This is the mail archive of the
gcc-bugs@gcc.gnu.org
mailing list for the GCC project.
[Bug target/67366] Poor assembly generation for unaligned memory accesses on ARM v6 & v7 cpus
- From: "ramana at gcc dot gnu.org" <gcc-bugzilla at gcc dot gnu dot org>
- To: gcc-bugs at gcc dot gnu dot org
- Date: Thu, 27 Aug 2015 11:08:46 +0000
- Subject: [Bug target/67366] Poor assembly generation for unaligned memory accesses on ARM v6 & v7 cpus
- Auto-submitted: auto-generated
- References: <bug-67366-4 at http dot gcc dot gnu dot org/bugzilla/>
https://gcc.gnu.org/bugzilla/show_bug.cgi?id=67366
--- Comment #6 from Ramana Radhakrishnan <ramana at gcc dot gnu.org> ---
(In reply to rguenther@suse.de from comment #3)
> On Thu, 27 Aug 2015, rearnsha at gcc dot gnu.org wrote:
>
> > https://gcc.gnu.org/bugzilla/show_bug.cgi?id=67366
> >
> > --- Comment #2 from Richard Earnshaw <rearnsha at gcc dot gnu.org> ---
> > (In reply to Richard Biener from comment #1)
> > > I think this boils down to the fact that memcpy expansion is done too late
> > > and
> > > that (with more recent GCC) the "inlining" done on the GIMPLE level is
> > > restricted
> > > to !SLOW_UNALIGNED_ACCESS but arm defines STRICT_ALIGNMENT to 1
> > > unconditionally.
> > >
> >
> > Yep, we have to define STRICT_ALIGNMENT to 1 because not all load instructions
> > work with misaligned addresses (ldm, for example). The only way to handle
> > misaligned copies is through the movmisalign API.
>
> Are the movmisalign handled ones reasonably efficient? That is, more
> efficient than memcpy/memmove?

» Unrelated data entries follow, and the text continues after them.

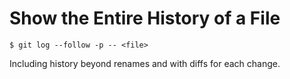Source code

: # Show the Entire History of a File

    $ git log --follow -p -- <file>

Including history beyond renames and with diffs for each change.
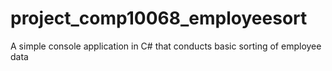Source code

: # project_comp10068_employeesort
A simple console application in C# that conducts basic sorting of employee data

Then we should experiment with
minor nit - missing include of optabs.h - fixing that and adding a
movmisalignsi pattern in the backend that just generates either an unaligned /
storesi insn generates the following for me for the above mentioned testcase.
read32:
@ args = 0, pretend = 0, frame = 0
@ frame_needed = 0, uses_anonymous_args = 0
@ link register save eliminated.
ldr r0, [r0] @ unaligned
bx lr
I'm on holiday from this evening so don't really want to push something today
...
>
> Index: gcc/gimple-fold.c
> ===================================================================
> --- gcc/gimple-fold.c (revision 227252)

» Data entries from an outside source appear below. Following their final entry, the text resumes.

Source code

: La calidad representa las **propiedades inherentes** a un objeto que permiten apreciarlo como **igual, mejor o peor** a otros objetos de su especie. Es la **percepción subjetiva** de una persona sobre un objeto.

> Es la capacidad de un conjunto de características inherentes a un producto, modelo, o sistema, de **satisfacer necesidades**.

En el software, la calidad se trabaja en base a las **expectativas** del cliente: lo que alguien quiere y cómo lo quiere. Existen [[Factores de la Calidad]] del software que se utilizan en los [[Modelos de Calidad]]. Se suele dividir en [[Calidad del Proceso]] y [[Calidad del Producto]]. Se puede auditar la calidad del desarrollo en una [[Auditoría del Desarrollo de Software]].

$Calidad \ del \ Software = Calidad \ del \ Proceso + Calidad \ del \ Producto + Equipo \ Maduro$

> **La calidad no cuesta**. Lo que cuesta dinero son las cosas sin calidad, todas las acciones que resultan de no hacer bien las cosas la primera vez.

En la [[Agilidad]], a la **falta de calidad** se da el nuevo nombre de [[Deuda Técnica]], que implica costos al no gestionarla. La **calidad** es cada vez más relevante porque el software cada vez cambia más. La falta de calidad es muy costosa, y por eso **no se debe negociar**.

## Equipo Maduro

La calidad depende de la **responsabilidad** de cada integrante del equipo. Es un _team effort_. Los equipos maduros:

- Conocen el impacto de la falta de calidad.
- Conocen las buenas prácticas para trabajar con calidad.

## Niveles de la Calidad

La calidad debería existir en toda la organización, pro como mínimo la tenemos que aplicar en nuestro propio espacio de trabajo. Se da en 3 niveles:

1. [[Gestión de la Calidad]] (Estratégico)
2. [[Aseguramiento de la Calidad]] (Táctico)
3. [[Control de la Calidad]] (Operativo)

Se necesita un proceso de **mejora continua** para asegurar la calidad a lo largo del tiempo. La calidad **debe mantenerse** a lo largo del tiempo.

> +++ gcc/gimple-fold.c (working copy)
> @@ -708,7 +708,9 @@ gimple_fold_builtin_memory_op (gimple_st
> /* If the destination pointer is not aligned we must be
> able
> to emit an unaligned store. */
> && (dest_align >= GET_MODE_ALIGNMENT (TYPE_MODE (type))
> - || !SLOW_UNALIGNED_ACCESS (TYPE_MODE (type),
> dest_align)))
> + || !SLOW_UNALIGNED_ACCESS (TYPE_MODE (type),
> dest_align)
> + || (optab_handler (movmisalign_optab, TYPE_MODE
> (type))
> + != CODE_FOR_nothing)))
> {
> tree srctype = type;
> tree desttype = type;
> @@ -720,7 +722,10 @@ gimple_fold_builtin_memory_op (gimple_st
> srcmem = tem;
> else if (src_align < GET_MODE_ALIGNMENT (TYPE_MODE
> (type))
> && SLOW_UNALIGNED_ACCESS (TYPE_MODE (type),
> - src_align))
> + src_align)
> + && (optab_handler (movmisalign_optab,
> + TYPE_MODE (type))
> + == CODE_FOR_nothing))
> srcmem = NULL_TREE;
> if (srcmem)
> {